O projeto do artista plástico Marialvo Brandão foi contemplado na Lei Aldir Blanc e a exposição será realizada em Parintins

artista alegorias

Foto: Divulgação

As alegorias que desfilaram durante os rituais no Festival Folclórico de Parintins ganharam versões em miniatura tridimensional pelas mãos do artista plástico Marialvo Brandão. A curiosidade despertada nos espectadores pelas criaturas míticas no Bumbódromo levou o artista plástico a criar a exposição “Rituais Indígenas – Desvendando Segredos Alegóricos”, que fica aberta ao público no Liceu de Artes e Ofícios Claudio Santoro, em Parintins, das 8h às 11h e das 14h às 17h, a partir desta quinta-feira (16), e segue até o dia 25 de setembro.

Com 30 anos de experiência atuando no Boi Garantido, Marialvo chegou a conceber 24 alegorias em toda a sua carreira. Para a exposição, o artista criou réplicas fiéis em miniaturas das últimas dez alegorias que produziu. Todas participaram de encenações de rituais no festival. O projeto foi contemplado na Lei Aldir Blanc.

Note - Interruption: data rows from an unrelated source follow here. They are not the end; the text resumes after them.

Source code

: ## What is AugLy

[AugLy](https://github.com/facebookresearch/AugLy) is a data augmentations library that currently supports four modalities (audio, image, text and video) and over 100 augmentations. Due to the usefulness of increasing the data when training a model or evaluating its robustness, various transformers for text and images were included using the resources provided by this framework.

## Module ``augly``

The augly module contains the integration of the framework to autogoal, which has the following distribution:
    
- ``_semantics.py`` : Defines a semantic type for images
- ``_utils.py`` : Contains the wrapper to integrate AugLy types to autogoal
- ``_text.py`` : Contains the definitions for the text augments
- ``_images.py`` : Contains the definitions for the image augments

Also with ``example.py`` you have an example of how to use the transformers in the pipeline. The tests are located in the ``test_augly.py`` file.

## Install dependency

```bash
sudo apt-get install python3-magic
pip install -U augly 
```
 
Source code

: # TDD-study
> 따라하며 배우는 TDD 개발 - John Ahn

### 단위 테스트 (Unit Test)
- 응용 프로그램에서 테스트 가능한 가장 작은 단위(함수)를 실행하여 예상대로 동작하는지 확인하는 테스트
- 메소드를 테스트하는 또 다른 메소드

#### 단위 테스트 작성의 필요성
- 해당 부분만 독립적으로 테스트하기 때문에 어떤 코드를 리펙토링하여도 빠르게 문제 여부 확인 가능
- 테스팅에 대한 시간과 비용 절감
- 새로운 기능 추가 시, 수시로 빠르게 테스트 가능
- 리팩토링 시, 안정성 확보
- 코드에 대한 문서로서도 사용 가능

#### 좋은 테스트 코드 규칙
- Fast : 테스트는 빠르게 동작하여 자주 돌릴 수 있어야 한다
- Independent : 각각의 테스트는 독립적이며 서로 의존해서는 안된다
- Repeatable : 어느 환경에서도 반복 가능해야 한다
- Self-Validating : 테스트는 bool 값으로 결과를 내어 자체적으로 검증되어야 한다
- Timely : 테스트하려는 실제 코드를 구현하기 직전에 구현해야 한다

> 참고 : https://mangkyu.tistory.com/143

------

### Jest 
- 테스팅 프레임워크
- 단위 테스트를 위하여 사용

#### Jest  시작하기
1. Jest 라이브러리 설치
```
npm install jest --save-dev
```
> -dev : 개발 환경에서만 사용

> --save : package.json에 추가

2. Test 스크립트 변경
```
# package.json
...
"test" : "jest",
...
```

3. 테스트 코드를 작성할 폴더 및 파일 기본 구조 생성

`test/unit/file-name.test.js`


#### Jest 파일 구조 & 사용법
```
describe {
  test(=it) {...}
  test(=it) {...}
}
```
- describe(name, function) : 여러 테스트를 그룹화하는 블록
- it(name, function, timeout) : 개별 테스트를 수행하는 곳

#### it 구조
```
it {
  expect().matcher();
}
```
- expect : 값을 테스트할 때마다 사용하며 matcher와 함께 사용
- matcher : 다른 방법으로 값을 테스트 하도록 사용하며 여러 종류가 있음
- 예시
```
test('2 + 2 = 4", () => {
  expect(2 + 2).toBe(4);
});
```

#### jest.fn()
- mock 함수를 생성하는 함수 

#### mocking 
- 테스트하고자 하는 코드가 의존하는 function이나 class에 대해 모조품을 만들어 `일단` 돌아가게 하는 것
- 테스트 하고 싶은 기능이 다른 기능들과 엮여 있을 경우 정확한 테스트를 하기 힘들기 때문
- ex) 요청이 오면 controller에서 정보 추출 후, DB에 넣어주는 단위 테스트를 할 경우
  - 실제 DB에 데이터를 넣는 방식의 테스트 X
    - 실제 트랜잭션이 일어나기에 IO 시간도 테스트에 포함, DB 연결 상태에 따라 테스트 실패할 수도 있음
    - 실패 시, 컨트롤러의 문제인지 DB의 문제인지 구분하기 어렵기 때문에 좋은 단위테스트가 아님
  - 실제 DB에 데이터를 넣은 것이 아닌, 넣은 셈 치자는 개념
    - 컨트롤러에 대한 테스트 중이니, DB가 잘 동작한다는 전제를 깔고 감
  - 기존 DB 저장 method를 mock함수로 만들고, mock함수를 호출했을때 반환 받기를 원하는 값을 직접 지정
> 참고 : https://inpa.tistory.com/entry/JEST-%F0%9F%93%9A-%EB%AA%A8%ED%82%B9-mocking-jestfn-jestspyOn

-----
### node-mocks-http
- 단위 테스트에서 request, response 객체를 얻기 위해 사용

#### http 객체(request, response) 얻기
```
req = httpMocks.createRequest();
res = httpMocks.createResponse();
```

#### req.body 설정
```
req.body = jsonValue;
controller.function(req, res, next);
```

“Além das alegorias em miniaturas, também mostrarei em oficinas, o processo de construção, dimensões, rascunhos, como fazer o corte do isopor, a forma de ampliar a estrutura de ferro e até mostrar as engrenagens que permitem o movimento delas”, detalha o artista.

Segundo o artista, todo o projeto foi motivado pelo interesse do público nas alegorias.

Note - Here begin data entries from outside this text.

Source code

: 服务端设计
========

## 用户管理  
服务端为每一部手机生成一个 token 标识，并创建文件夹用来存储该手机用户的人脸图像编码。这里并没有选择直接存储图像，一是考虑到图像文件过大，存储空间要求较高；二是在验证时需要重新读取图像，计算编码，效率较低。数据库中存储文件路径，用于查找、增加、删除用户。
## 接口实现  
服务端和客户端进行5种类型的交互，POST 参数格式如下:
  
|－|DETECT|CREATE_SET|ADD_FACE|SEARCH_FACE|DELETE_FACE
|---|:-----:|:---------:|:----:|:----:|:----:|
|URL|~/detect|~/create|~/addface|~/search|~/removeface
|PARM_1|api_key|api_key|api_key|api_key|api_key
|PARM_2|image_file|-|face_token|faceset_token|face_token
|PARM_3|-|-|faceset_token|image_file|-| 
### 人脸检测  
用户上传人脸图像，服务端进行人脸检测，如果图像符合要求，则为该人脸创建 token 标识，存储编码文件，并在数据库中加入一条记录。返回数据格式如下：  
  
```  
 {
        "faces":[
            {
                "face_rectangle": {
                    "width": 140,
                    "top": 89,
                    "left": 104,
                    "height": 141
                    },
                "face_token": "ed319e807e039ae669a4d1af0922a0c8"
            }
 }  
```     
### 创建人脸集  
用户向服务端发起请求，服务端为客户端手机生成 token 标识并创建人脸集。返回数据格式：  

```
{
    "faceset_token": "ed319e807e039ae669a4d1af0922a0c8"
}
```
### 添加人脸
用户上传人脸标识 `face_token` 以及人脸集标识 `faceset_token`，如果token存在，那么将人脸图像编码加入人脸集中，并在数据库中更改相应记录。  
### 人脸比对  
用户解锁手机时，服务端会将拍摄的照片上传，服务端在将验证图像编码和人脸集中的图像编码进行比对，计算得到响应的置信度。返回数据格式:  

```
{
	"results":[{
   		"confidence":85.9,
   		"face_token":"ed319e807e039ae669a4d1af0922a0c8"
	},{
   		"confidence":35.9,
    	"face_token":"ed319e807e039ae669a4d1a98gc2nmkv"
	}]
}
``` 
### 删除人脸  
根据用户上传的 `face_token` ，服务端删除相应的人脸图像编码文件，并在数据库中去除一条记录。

“Pensei nesse projeto para matar a curiosidade do público que vem assistir aos festivais e fica encantando com as construções”, declara o artista plástico.

Alegoria

Entre as miniaturas que ficarão disponíveis ao público, Marialvo destaca a que representa o “Ritual Kawahiva”, que estreou no festival de 2019. Ela foi uma das maiores alegorias que o artista já criou. O ritual é da cosmologia Kawahiwa-Parintintin, onde índios caçadores da tribo são preparados, física e espiritualmente, pelo pajé antes das caçadas na floresta. A alegoria apresentava as criaturas Serpentum – o homem-cobra, e o Acangaçu – a onça preta dente-de-sabre, entre outras.

“Esta é especial para mim, foi a última que eu fiz, em 2019, e foi a mais desafiadora, porque continha 34 esculturas, quase o dobro das últimas nove alegorias que fiz, foi uma das maiores que já desfilou no festival, com 23 metros. A equipe não mediu esforços para concluí-la”, explicou.

Equipe

Além de Marialvo, outros 25 artistas, entre escultores, soldadores, pintores e aderecistas, foram beneficiados com o projeto.

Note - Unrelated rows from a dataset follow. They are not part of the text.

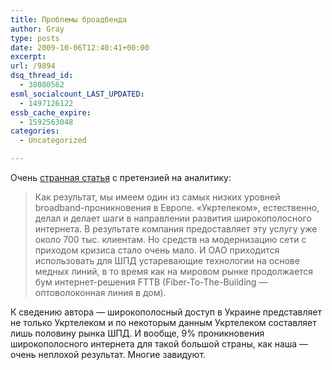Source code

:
 ```yaml
---
title: Проблемы броадбенда
author: Gray
type: posts
date: 2009-10-06T12:40:41+00:00
excerpt:
url: /9894
dsq_thread_id:
  - 38080562
esml_socialcount_LAST_UPDATED:
  - 1497126122
essb_cache_expire:
  - 1592563048
categories:
  - Uncategorized

---
```








Очень [странная статья][1] с претензией на аналитику:

> Как результат, мы имеем один из самых низких уровней broadband-проникновения в Европе. «Укртелеком», естественно, делал и делает шаги в направлении развития широкополосного интернета. В результате компания предоставляет эту услугу уже около 700 тыс. клиентам. Но средств на модернизацию сети с приходом кризиса стало очень мало. И ОАО приходится использовать для ШПД устаревающие технологии на основе медных линий, в то время как на мировом рынке продолжается бум интернет-решения FTTB (Fiber-To-The-Building — оптоволоконная линия в дом).

К сведению автора &#8212; широкополосный доступ в Украине представляет не только Укртелеком и по некоторым данным Укртелеком составляет лишь половину рынка ШПД. И вообще, 9% проникновения широкополосного интернета для такой большой страны, как наша &#8212; очень неплохой результат. Многие завидуют.

 [1]: http://eizvestia.com/markets/full/4182835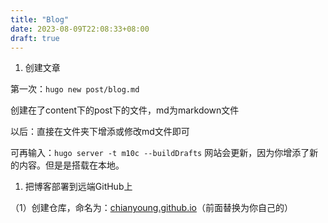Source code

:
 ```yaml
---
title: "Blog"
date: 2023-08-09T22:08:33+08:00
draft: true
---
```


1. 创建文章

第一次：`hugo new post/blog.md`

创建在了content下的post下的文件，md为markdown文件

以后：直接在文件夹下增添或修改md文件即可

可再输入：`hugo server -t m10c --buildDrafts` 网站会更新，因为你增添了新的内容。但是是搭载在本地。

1. 把博客部署到远端GitHub上

（1）创建仓库，命名为：[chianyoung.github.io](http://chianyoung.github.io/)（前面替换为你自己的）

“São artistas renomados que trabalharam comigo no Festival Folclórico nesses 30 anos, e também no eixo Rio-São Paulo. Eles pararam suas atividades por conta da pandemia, e eu fico feliz que pude ajudá-los nesse projeto”, contou. “Outra recompensa que tive foi ter materializado esses últimos dez anos de trabalho, porque é a minha história. Queria fazer algo que ficasse”, declarou.